Zugegeben, jeder Mensch ist besonders. Aber dann gibt es noch welche, die sind besonders besonders. Und auf so einen Menschen bin ich letzte Woche gestoßen.
Ich hielt eine Trauerfeier auf einem der Delmenhorster Friedhöfe. Ein älterer Herr war verstorben, über den es vieles, sehr vieles zu erzählen gibt. Aber nicht er ist es, der Eingang in meine Mittwochs-Mail finden soll, sondern einem seiner Enkelsöhne gebührt dieser Platz. Warum? Weil er ein besonderes Kind ist oder vielmehr ein besonderer Jugendlicher.
Der Junge, nennen wir ihn Lasse, ist 17 Jahre alt, und er hat eine Behinderung. Zunächst war die Frage, ob er überhaupt bei der Trauerfeier dabei sein würde, aber dann war er es. Und sämtliche Trauergäste mussten sich auf ihn einstellen. Auch der Bestatter, auch die Sargträger, auch ich.
In der Kapelle war es so, dass er der Einzige war, der seine Gefühle unmittelbar lebte. Was er fühlte, hat er getan, was er dachte, ungefiltert ausgesprochen. Alle Beteiligten mussten damit umgehen.
Am Grab dann passierten verschiedene Dinge, die hoffentlich nicht nur mich ins Nachdenken oder auch zum Schmunzeln brachten. Denn während der Sarg heruntergelassen wurde, rief Lasse seinem Großvater hinterher: „Tschüss, Opa, es war schön mit dir!“
Später, nachdem er bereits mit seinem Vater am Grab gestanden und Sand und Blumen geworfen hatte, beobachtete er die Trauergäste, die ebenfalls an das Grab traten. Einer von ihnen nahm die Schaufel und warf damit Sand auf den Sarg. Das bemerkte Lasse, und er rief: „Nicht so viel Sand!“
Und die dritte von Lasses Reaktionen auf die Situation des Abschieds war folgende: Die Trauergäste kamen vom Grab und kondolierten der Familie. Viele gaben die Hand und sagten: „Mein Beileid!“ Auch zu Lasse. Auf einmal drehte er sich zu seinem Vater um und fragte: „Was ist Beileid?“ – Ja, was ist eigentlich Beileid? Sein Vater gab sich sehr viel Mühe damit, es ihm zu erklären. Und er hat es gut gemacht.

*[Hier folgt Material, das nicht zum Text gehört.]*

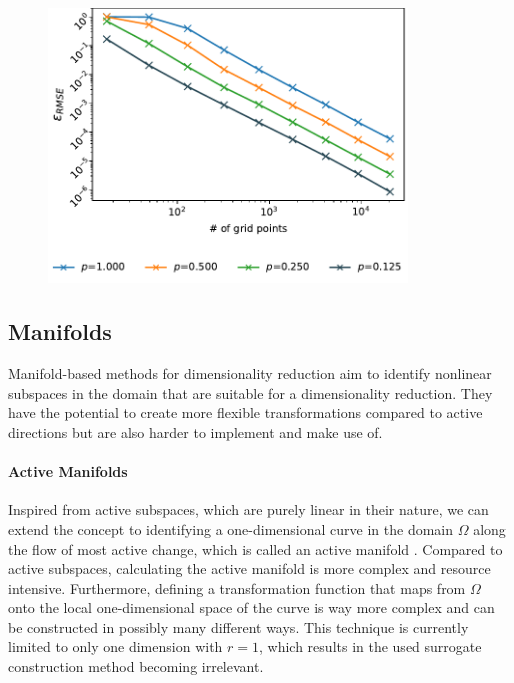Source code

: \documentclass[
  a4paper,  %
  twoside,  %
  bibliography=totoc,
  headsepline,
  cleardoublepage=empty,
  parskip=half,
  draft=false
]{scrbook}
\begin{document}
\begin{mdframed}[style=style]
\vspace{2mm}
\begin{figure}[H]
        \centering
\begin{minipage}{.35\textwidth}
        \centering
\label{fig:periodic}
    \end{minipage}%
    \begin{minipage}{0.65\textwidth}
        \centering
\includegraphics[width=0.85\textwidth]{graphics/periodic}
    \end{minipage}
\end{figure}
\end{mdframed}

\subsection{Manifolds}

Manifold-based methods for dimensionality reduction aim to identify nonlinear subspaces in the domain that are suitable for a dimensionality reduction.
They have the potential to create more flexible transformations compared to active directions but are also harder to implement and make use of.

\paragraph{Active Manifolds}
Inspired from active subspaces, which are purely linear in their nature, we can extend the concept to identifying a one-dimensional curve in the domain $\Omega$ along the flow of most active change, which is called an active manifold \cite{Bridges2019}.
Compared to active subspaces, calculating the active manifold is more complex and resource intensive.
Furthermore, defining a transformation function that maps from $\Omega$ onto the local one-dimensional space of the curve is way more complex and can be constructed in possibly many different ways.
This technique is currently limited to only one dimension with $r=1$, which results in the used surrogate construction method becoming irrelevant.
\end{document}
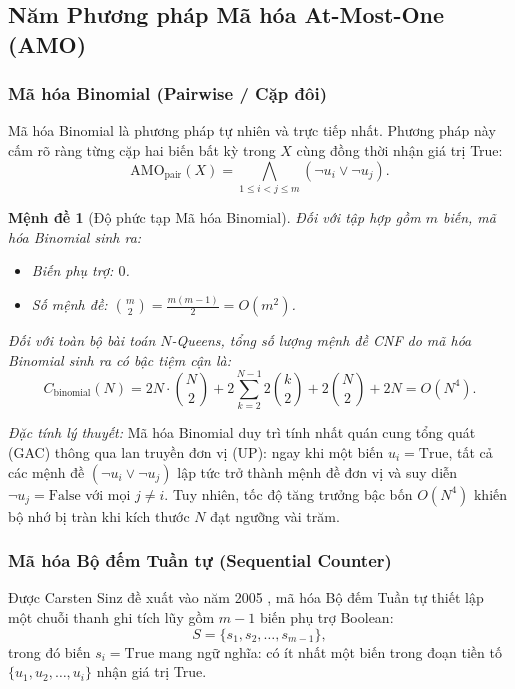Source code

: \documentclass[a4paper,fleqn]{cas-sc}
\newtheorem{proposition}{Mệnh đề}
\begin{document}
\subsection{Năm Phương pháp Mã hóa At-Most-One (AMO)}

\subsubsection{Mã hóa Binomial (Pairwise / Cặp đôi)}
Mã hóa Binomial là phương pháp tự nhiên và trực tiếp nhất. Phương pháp này cấm rõ ràng từng cặp hai biến bất kỳ trong $X$ cùng đồng thời nhận giá trị True:
\begin{equation}
    \text{AMO}_{\text{pair}}(X) = \bigwedge_{1 \le i < j \le m} (\neg u_i \lor \neg u_j).
\end{equation}

\begin{proposition}[Độ phức tạp Mã hóa Binomial]
Đối với tập hợp gồm $m$ biến, mã hóa Binomial sinh ra:
\begin{itemize}
    \item Biến phụ trợ: $0$.
    \item Số mệnh đề: $\binom{m}{2} = \frac{m(m-1)}{2} = O(m^2)$.
\end{itemize}
Đối với toàn bộ bài toán $N$-Queens, tổng số lượng mệnh đề CNF do mã hóa Binomial sinh ra có bậc tiệm cận là:
\begin{equation}
    C_{\text{binomial}}(N) = 2N \cdot \binom{N}{2} + 2 \sum_{k=2}^{N-1} 2\binom{k}{2} + 2\binom{N}{2} + 2N = O(N^4).
\end{equation}
\end{proposition}

\textit{Đặc tính lý thuyết:} Mã hóa Binomial duy trì tính nhất quán cung tổng quát (GAC) thông qua lan truyền đơn vị (UP): ngay khi một biến $u_i = \text{True}$, tất cả các mệnh đề $(\neg u_i \lor \neg u_j)$ lập tức trở thành mệnh đề đơn vị và suy diễn $\neg u_j = \text{False}$ với mọi $j \neq i$. Tuy nhiên, tốc độ tăng trưởng bậc bốn $O(N^4)$ khiến bộ nhớ bị tràn khi kích thước $N$ đạt ngưỡng vài trăm.

\subsubsection{Mã hóa Bộ đếm Tuần tự (Sequential Counter)}
Được Carsten Sinz đề xuất vào năm 2005 \cite{sinz2005towards}, mã hóa Bộ đếm Tuần tự thiết lập một chuỗi thanh ghi tích lũy gồm $m - 1$ biến phụ trợ Boolean:
\begin{equation}
    S = \{s_1, s_2, \dots, s_{m-1}\},
\end{equation}
trong đó biến $s_i = \text{True}$ mang ngữ nghĩa: có ít nhất một biến trong đoạn tiền tố $\{u_1, u_2, \dots, u_i\}$ nhận giá trị True.
\end{document}
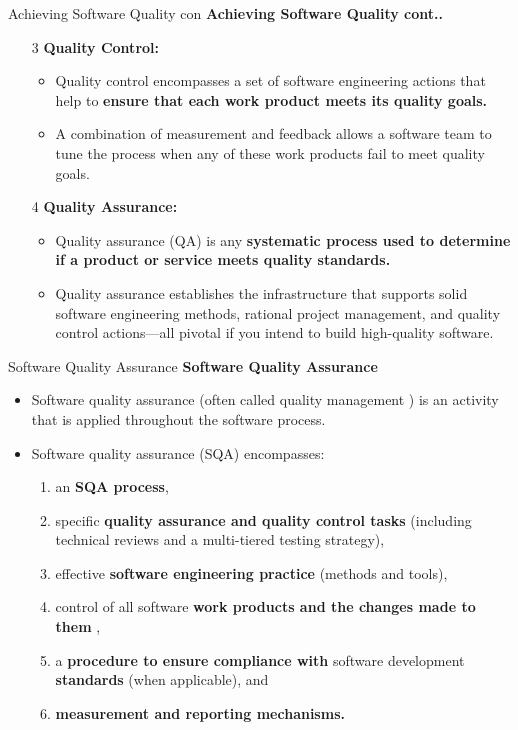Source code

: \documentclass{beamer}
\begin{document}
\begin{frame}{Achieving Software Quality con}
	\textbf{Achieving Software Quality cont..}
	\begin{itemize}
		\item[3] \textbf{Quality Control: }
		\begin{itemize}
			\item Quality control encompasses a set of software engineering actions that help to\textbf{ ensure that each work product meets its quality goals.}
			\item A combination of measurement and feedback allows a software team to tune the process when any of these work products fail to meet quality goals.
		\end{itemize} 
		\item[4] \textbf{Quality Assurance: }
		\begin{itemize}
			\item Quality assurance (QA) is any \textbf{systematic process used to determine if a product or service meets quality standards.}
			\item Quality assurance establishes the infrastructure that supports solid software engineering methods, rational project management, and quality control actions—all pivotal if you intend to build high-quality software.
		\end{itemize}
	\end{itemize}
\end{frame}
\begin{frame}{Software Quality Assurance}
	\textbf{Software Quality Assurance}
	\begin{itemize}
		\item Software quality assurance (often called quality management ) is an activity that is applied throughout the software process.
		\item Software quality assurance (SQA) encompasses: 
		\begin{enumerate}
			\item an \textbf{SQA process}, 
			\item specific \textbf{quality assurance and quality control tasks} (including technical reviews and a multi-tiered testing strategy), 
			\item effective \textbf{software engineering practice} (methods and tools), 
			\item control of all software\textbf{ work products and the changes made to them }, 
			\item a \textbf{procedure to ensure compliance with} software development \textbf{standards} (when applicable), and 
			\item \textbf{measurement and reporting mechanisms.}
			
		\end{enumerate}
	\end{itemize}
\end{frame}
\end{document}
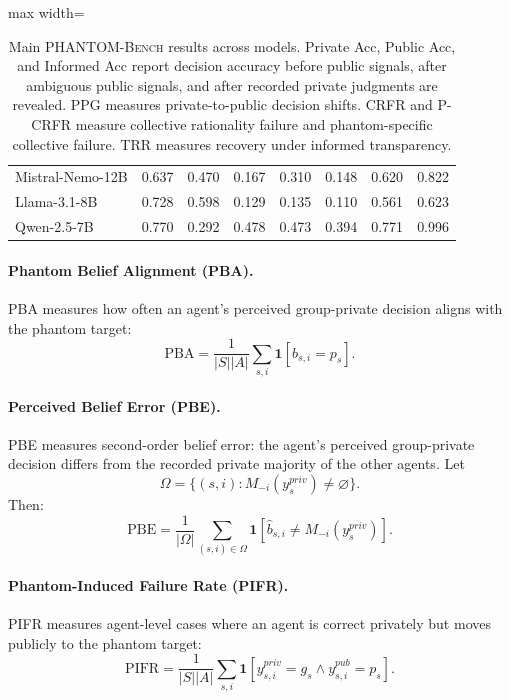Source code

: \documentclass{article}
\begin{document}
\begin{table}[t]
\begin{adjustbox}{max width=\textwidth}
\begin{tabular}{lccccccc}
Mistral-Nemo-12B
& 0.637
& 0.470
& 0.167
& 0.310
& 0.148
& 0.620
& 0.822 \\

Llama-3.1-8B
& 0.728
& 0.598
& 0.129
& 0.135
& 0.110
& 0.561
& 0.623 \\

Qwen-2.5-7B
& 0.770
& 0.292
& 0.478
& 0.473
& 0.394
& 0.771
& 0.996 \\

\bottomrule
\end{tabular}
\end{adjustbox}

\caption{
Main \textsc{PHANTOM-Bench} results across models.
Private Acc, Public Acc, and Informed Acc report decision accuracy
before public signals, after ambiguous public signals, and after recorded
private judgments are revealed.
PPG measures private-to-public decision shifts.
CRFR and P-CRFR measure collective rationality failure and
phantom-specific collective failure.
TRR measures recovery under informed transparency.
}
\label{tab:main-results}

\end{table}
\paragraph{Phantom Belief Alignment (PBA).}
PBA measures how often an agent's perceived group-private decision aligns with the phantom target:
\[
\mathrm{PBA} =
\frac{1}{|S||A|}
\sum_{s,i}
\mathbf{1}[\hat{b}_{s,i}=p_s].
\]

\paragraph{Perceived Belief Error (PBE).}
PBE measures second-order belief error: the agent's perceived group-private decision differs from the recorded private majority of the other agents. Let
\[
\Omega=\{(s,i):M_{-i}(y^{priv}_{s})\neq\varnothing\}.
\]
Then:
\[
\mathrm{PBE}
=
\frac{1}{|\Omega|}
\sum_{(s,i)\in\Omega}
\mathbf{1}
\left[
\hat{b}_{s,i}\neq M_{-i}(y^{priv}_{s})
\right].
\]

\paragraph{Phantom-Induced Failure Rate (PIFR).}
PIFR measures agent-level cases where an agent is correct privately but moves publicly to the phantom target:
\[
\mathrm{PIFR} =
\frac{1}{|S||A|}
\sum_{s,i}
\mathbf{1}
\left[
y^{priv}_{s,i}=g_s
\land
y^{pub}_{s,i}=p_s
\right].
\]
\end{document}
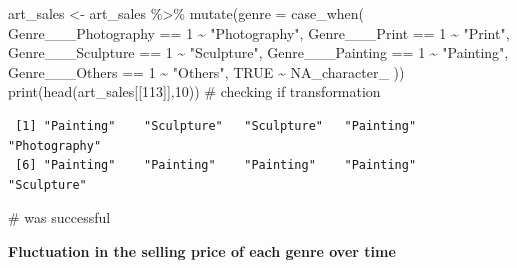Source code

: \documentclass[
  12pt,
]{article}
\newenvironment{Shaded}{\begin{snugshade}}{\end{snugshade}}
\newcommand{\AttributeTok}[1]{\textcolor[rgb]{0.40,0.45,0.13}{#1}}
\newcommand{\CommentTok}[1]{\textcolor[rgb]{0.37,0.37,0.37}{#1}}
\newcommand{\ConstantTok}[1]{\textcolor[rgb]{0.56,0.35,0.01}{#1}}
\newcommand{\DecValTok}[1]{\textcolor[rgb]{0.68,0.00,0.00}{#1}}
\newcommand{\FunctionTok}[1]{\textcolor[rgb]{0.28,0.35,0.67}{#1}}
\newcommand{\NormalTok}[1]{\textcolor[rgb]{0.00,0.23,0.31}{#1}}
\newcommand{\OtherTok}[1]{\textcolor[rgb]{0.00,0.23,0.31}{#1}}
\newcommand{\SpecialCharTok}[1]{\textcolor[rgb]{0.37,0.37,0.37}{#1}}
\newcommand{\StringTok}[1]{\textcolor[rgb]{0.13,0.47,0.30}{#1}}
\begin{document}
\begin{Shaded}
\begin{Highlighting}[]
\NormalTok{art\_sales }\OtherTok{\textless{}{-}}\NormalTok{ art\_sales }\SpecialCharTok{\%\textgreater{}\%}
  \FunctionTok{mutate}\NormalTok{(}\AttributeTok{genre =} \FunctionTok{case\_when}\NormalTok{(}
\NormalTok{    Genre\_\_\_Photography }\SpecialCharTok{==} \DecValTok{1} \SpecialCharTok{\textasciitilde{}} \StringTok{"Photography"}\NormalTok{,}
\NormalTok{    Genre\_\_\_Print }\SpecialCharTok{==} \DecValTok{1} \SpecialCharTok{\textasciitilde{}} \StringTok{"Print"}\NormalTok{,}
\NormalTok{    Genre\_\_\_Sculpture }\SpecialCharTok{==} \DecValTok{1} \SpecialCharTok{\textasciitilde{}} \StringTok{"Sculpture"}\NormalTok{,}
\NormalTok{    Genre\_\_\_Painting }\SpecialCharTok{==} \DecValTok{1} \SpecialCharTok{\textasciitilde{}} \StringTok{"Painting"}\NormalTok{,}
\NormalTok{    Genre\_\_\_Others }\SpecialCharTok{==} \DecValTok{1} \SpecialCharTok{\textasciitilde{}} \StringTok{"Others"}\NormalTok{,}
    \ConstantTok{TRUE} \SpecialCharTok{\textasciitilde{}} \ConstantTok{NA\_character\_}  
\NormalTok{  ))}
\FunctionTok{print}\NormalTok{(}\FunctionTok{head}\NormalTok{(art\_sales[[}\DecValTok{113}\NormalTok{]],}\DecValTok{10}\NormalTok{)) }\CommentTok{\# checking if transformation }
\end{Highlighting}
\end{Shaded}

\begin{verbatim}
 [1] "Painting"    "Sculpture"   "Sculpture"   "Painting"    "Photography"
 [6] "Painting"    "Painting"    "Painting"    "Painting"    "Sculpture"  
\end{verbatim}

\begin{Shaded}
\begin{Highlighting}[]
                                \CommentTok{\# was successful }
\end{Highlighting}
\end{Shaded}

\textbf{Fluctuation in the selling price of each genre over time}
\end{document}

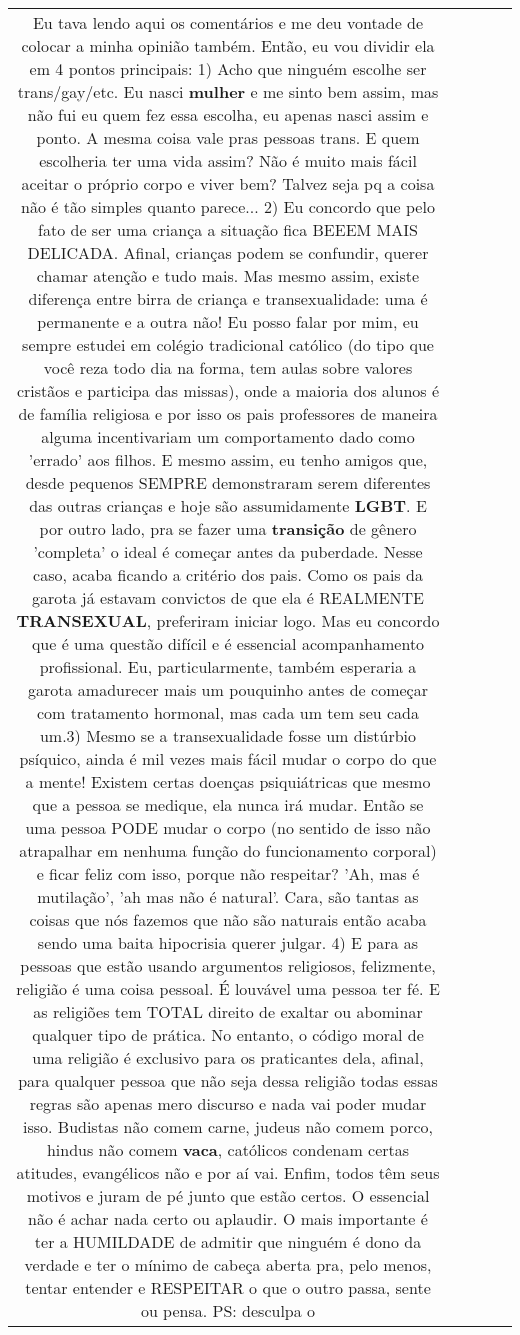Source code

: \documentclass[11pt]{article}
\newlength\mylength
\begin{document}
\begin{center}
\begin{longtable}{|C{.65\mylength}|C{.30\mylength}|C{.12\mylength}|C{.12\mylength}|C{.12\mylength}|}
  \small Eu tava lendo aqui os comentários e me deu vontade de colocar a minha opinião também. Então, eu vou dividir ela em 4 pontos principais: 1) Acho que ninguém escolhe ser trans/gay/etc. Eu nasci \textbf{mulher} e me sinto bem assim, mas não fui eu quem fez essa escolha, eu apenas nasci assim e ponto. A mesma coisa vale pras pessoas trans. E quem escolheria ter uma vida assim? Não é muito mais fácil aceitar o próprio corpo e viver bem? Talvez seja pq a coisa não é tão simples quanto parece... 2) Eu concordo que pelo fato de ser uma criança a situação fica BEEEM MAIS DELICADA. Afinal, crianças podem se confundir, querer chamar atenção e tudo mais. Mas mesmo assim, existe diferença entre birra de criança e transexualidade: uma é permanente e a outra não! Eu posso falar por mim, eu sempre estudei em colégio tradicional católico (do tipo que você reza todo dia na forma, tem aulas sobre valores cristãos e participa das missas), onde a maioria dos alunos é de família religiosa e por isso os pais professores de maneira alguma incentivariam um comportamento dado como 'errado'  aos filhos.  E mesmo assim, eu tenho amigos que, desde pequenos SEMPRE demonstraram serem diferentes das outras crianças e hoje são assumidamente \textbf{LGBT}. E por outro lado, pra se fazer uma \textbf{transição} de gênero 'completa' o ideal é começar antes da puberdade. Nesse caso, acaba ficando a critério dos pais. Como os pais da garota já estavam convictos de que ela é REALMENTE \textbf{TRANSEXUAL}, preferiram iniciar logo. Mas eu concordo que é uma questão difícil e é essencial acompanhamento profissional. Eu, particularmente, também esperaria a garota amadurecer mais um pouquinho antes de começar com tratamento hormonal, mas cada um tem seu cada um.3) Mesmo se a transexualidade fosse um distúrbio psíquico, ainda é mil vezes mais fácil mudar o corpo do que a mente! Existem certas doenças psiquiátricas que mesmo que a pessoa se medique, ela nunca irá mudar. Então se uma pessoa PODE mudar o corpo (no sentido de isso não atrapalhar em nenhuma função do funcionamento corporal) e ficar feliz com isso, porque não respeitar? 'Ah, mas é mutilação', 'ah mas não é natural'. Cara, são tantas as coisas que nós fazemos que não são naturais então acaba sendo uma baita hipocrisia querer julgar. 4) E para as pessoas que estão usando argumentos religiosos, felizmente, religião é uma coisa pessoal. É louvável uma pessoa ter fé. E as religiões tem TOTAL direito de exaltar ou abominar qualquer tipo de prática. No entanto, o código moral de uma religião é exclusivo para os praticantes dela, afinal, para qualquer pessoa que não seja dessa religião todas essas regras são apenas mero discurso e nada vai poder mudar isso. Budistas não comem carne, judeus não comem porco, hindus não comem \textbf{vaca}, católicos condenam certas atitudes, evangélicos não e por aí vai. Enfim, todos têm seus motivos e juram de pé junto que estão certos. O essencial não é achar nada certo ou aplaudir. O mais importante é ter a HUMILDADE de admitir que ninguém é dono da verdade e ter o mínimo de cabeça aberta pra, pelo menos, tentar entender e RESPEITAR o que o outro passa, sente ou pensa. PS: desculpa o 
\end{longtable}
\end{center}
\end{document}
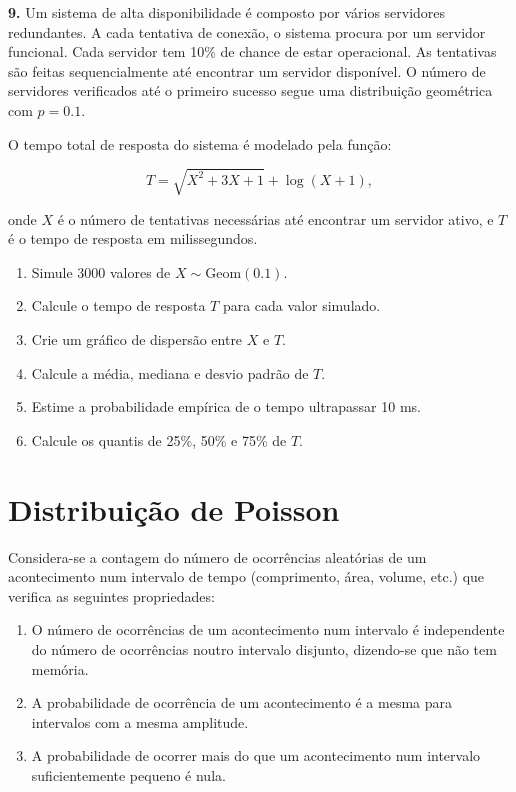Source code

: \documentclass[
]{book}
\begin{document}
\textbf{9.} Um sistema de alta disponibilidade é composto por vários servidores redundantes. A cada tentativa de conexão, o sistema procura por um servidor funcional. Cada servidor tem 10\% de chance de estar operacional. As tentativas são feitas sequencialmente até encontrar um servidor disponível. O número de servidores verificados até o primeiro sucesso segue uma distribuição geométrica com \(p = 0.1\).

O tempo total de resposta do sistema é modelado pela função:

\[T = \sqrt{X^2 + 3X + 1} + \log(X + 1),\]

onde \(X\) é o número de tentativas necessárias até encontrar um servidor ativo, e \(T\) é o tempo de resposta em milissegundos.

\begin{enumerate}
\def\labelenumi{(\alph{enumi})}
\item
  Simule 3000 valores de \(X \sim \text{Geom}(0.1)\).
\item
  Calcule o tempo de resposta \(T\) para cada valor simulado.
\item
  Crie um gráfico de dispersão entre \(X\) e \(T\).
\item
  Calcule a média, mediana e desvio padrão de \(T\).
\item
  Estime a probabilidade empírica de o tempo ultrapassar 10 ms.
\item
  Calcule os quantis de 25\%, 50\% e 75\% de \(T\).
\end{enumerate}

\section{Distribuição de Poisson}\label{distribuiuxe7uxe3o-de-poisson}

Considera-se a contagem do número de ocorrências aleatórias de um acontecimento num intervalo de tempo (comprimento, área, volume, etc.) que verifica as seguintes propriedades:

\begin{enumerate}
\def\labelenumi{\arabic{enumi}.}
\item
  O número de ocorrências de um acontecimento num intervalo é independente do número de ocorrências noutro intervalo disjunto, dizendo-se que não tem memória.
\item
  A probabilidade de ocorrência de um acontecimento é a mesma para intervalos com a mesma amplitude.
\item
  A probabilidade de ocorrer mais do que um acontecimento num intervalo suficientemente pequeno é nula.
\end{enumerate}
\end{document}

Für mich war die Begegnung mit Lasse angesichts dieser Trauerfeier eine sehr bereichernde und erfrischende, denn weil er als besonderer Jugendlicher anders reagiert als wir mit all unseren Regeln, Grenzen und Gepflogenheiten im Kopf, konnte er allen anderen dabei helfen, die Abschiedssituation aufzubrechen und neu zu interpretieren.
Ja, du kannst den Verstorbenen zum Abschied ein Dankeschön hinterherrufen, gerne laut vernehmbar. Ja, du kannst dich fragen, wie viel Sand zu werfen angemessen ist und es zu viel finden, was jemand anders nimmt. Und ja, du hast das volle Recht zu erfahren, was gerade passiert, und du darfst durch deine Fragen dazu beitragen, verkrustete Gewohheiten aufzubrechen und sie damit in einem tiefen Sinne erfahrbar zu machen.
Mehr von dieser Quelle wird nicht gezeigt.